Des étudiants de l’Institut national de formation des agents de santé (INFAS) ont protesté bruyamment, jeudi, à Bouaké (379 km au Nord d’Abidjan), paralysant la circulation sur le boulevard du Centre Hospitalier Universitaire (CHU) de ladite ville pendant environ deux heures, a constaté APA sur place dans la deuxième ville ivoirienne.

Ces étudiants du secteur de la santé réclamaient le payement de 6 mois d’arriérée de bourse et de meilleurs conditions sociales et d’études.
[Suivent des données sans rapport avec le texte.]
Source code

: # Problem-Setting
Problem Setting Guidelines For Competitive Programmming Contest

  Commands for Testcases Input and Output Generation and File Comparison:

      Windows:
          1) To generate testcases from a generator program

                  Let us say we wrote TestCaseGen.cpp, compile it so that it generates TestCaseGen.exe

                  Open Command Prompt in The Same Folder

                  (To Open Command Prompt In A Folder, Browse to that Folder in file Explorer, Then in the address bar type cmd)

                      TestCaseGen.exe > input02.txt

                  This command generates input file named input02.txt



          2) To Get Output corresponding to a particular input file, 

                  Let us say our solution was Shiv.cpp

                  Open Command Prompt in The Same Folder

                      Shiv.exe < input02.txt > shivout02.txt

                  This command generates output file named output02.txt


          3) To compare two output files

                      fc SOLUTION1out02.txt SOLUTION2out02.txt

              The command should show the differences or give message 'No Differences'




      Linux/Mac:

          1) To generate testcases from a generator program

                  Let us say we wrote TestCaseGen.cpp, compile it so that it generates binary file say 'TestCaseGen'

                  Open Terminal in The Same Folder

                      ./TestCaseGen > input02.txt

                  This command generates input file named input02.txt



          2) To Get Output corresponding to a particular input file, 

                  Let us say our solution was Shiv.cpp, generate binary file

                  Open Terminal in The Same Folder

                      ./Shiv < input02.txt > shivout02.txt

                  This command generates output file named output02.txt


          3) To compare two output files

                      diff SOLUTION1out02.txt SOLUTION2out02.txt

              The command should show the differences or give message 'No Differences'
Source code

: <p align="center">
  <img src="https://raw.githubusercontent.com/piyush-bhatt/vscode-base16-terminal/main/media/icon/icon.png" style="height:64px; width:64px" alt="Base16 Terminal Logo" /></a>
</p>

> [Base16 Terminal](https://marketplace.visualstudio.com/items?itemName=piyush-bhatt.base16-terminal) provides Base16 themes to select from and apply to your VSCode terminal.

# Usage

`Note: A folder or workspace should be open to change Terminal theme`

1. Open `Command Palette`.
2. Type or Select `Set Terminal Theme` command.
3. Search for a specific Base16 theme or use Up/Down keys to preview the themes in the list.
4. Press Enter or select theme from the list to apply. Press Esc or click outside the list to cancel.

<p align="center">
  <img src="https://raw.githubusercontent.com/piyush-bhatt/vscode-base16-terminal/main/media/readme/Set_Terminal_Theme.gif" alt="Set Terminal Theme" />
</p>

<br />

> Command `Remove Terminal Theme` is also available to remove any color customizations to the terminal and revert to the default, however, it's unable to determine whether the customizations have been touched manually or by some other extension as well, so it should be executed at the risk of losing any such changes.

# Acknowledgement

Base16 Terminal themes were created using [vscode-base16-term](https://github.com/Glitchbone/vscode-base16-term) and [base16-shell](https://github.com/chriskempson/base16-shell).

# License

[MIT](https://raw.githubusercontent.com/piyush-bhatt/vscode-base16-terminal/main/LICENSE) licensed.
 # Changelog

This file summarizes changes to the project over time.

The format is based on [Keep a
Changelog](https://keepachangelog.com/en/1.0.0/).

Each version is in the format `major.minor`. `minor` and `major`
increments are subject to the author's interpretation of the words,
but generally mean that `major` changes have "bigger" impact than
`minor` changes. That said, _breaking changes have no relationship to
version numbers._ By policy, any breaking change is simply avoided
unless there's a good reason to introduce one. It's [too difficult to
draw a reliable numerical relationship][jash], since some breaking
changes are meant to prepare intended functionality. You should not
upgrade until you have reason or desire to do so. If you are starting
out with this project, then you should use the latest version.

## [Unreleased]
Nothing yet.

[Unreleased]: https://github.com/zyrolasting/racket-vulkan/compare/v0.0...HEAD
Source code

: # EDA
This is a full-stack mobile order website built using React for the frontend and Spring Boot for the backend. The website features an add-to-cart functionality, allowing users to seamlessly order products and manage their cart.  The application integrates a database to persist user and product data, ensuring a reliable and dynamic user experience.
« On a bloqué la voie parce que nous sommes en train de revendiquer notre bourse .Cela fait 6 mois qu’on ne nous paye pas » , a déclaré dans un entretien à APA, une étudiante en 3ème année à l’INFAS de Bouaké qui a requis l’anonymat. Selon elle, en plus de cette situation de bourses impayées « on nous fait chaque fois des prélèvements sur nos bourses sans nous donner d’explication ».

« On nous a déjà prélevé 20000 F CFA sur nos bourses en prétextant nous donner des ordinateurs et 7000 F CFA pour des cartes magnétiques. Et depuis ma 1ère année jusqu’à ma 3ème année on n’a ni vu nos ordinateurs ni nos cartes », a dénoncé cette étudiante.

« L’INFAS de Bouaké est en dégradation totale. On n’a pas de bancs pour s’asseoir. Nos primes de stages ne sont pas payées et on étudie dans des conditions difficiles, c’est tout cela que nous dénonçons ce matin à travers ce saut d’humeur », renchérie l’élève-infirmière .

Pour le sous-préfet central de Bouaké, Lorgn Djandé qui a reçu une délégation des grévistes à la préfecture de région de Bouaké « le Directeur Général de l’INFAS a été clair. Il y a la possibilité pour ces étudiants d’avoir un mois de bourse (disponible) dans une banque de la place. Ils n’ont qu’à saisir cela. Deux autres mois seront positionnés. C’est une situation générale (…)».

« Nous vous invitons donc à reprendre le chemin de l’école » , a-t-il lancé en direction des grévistes. Depuis 11h15 GMT, les étudiants ont levé leurs barricades, et la circulation est redevenue normale sur le Boulevard du CHU de Bouaké.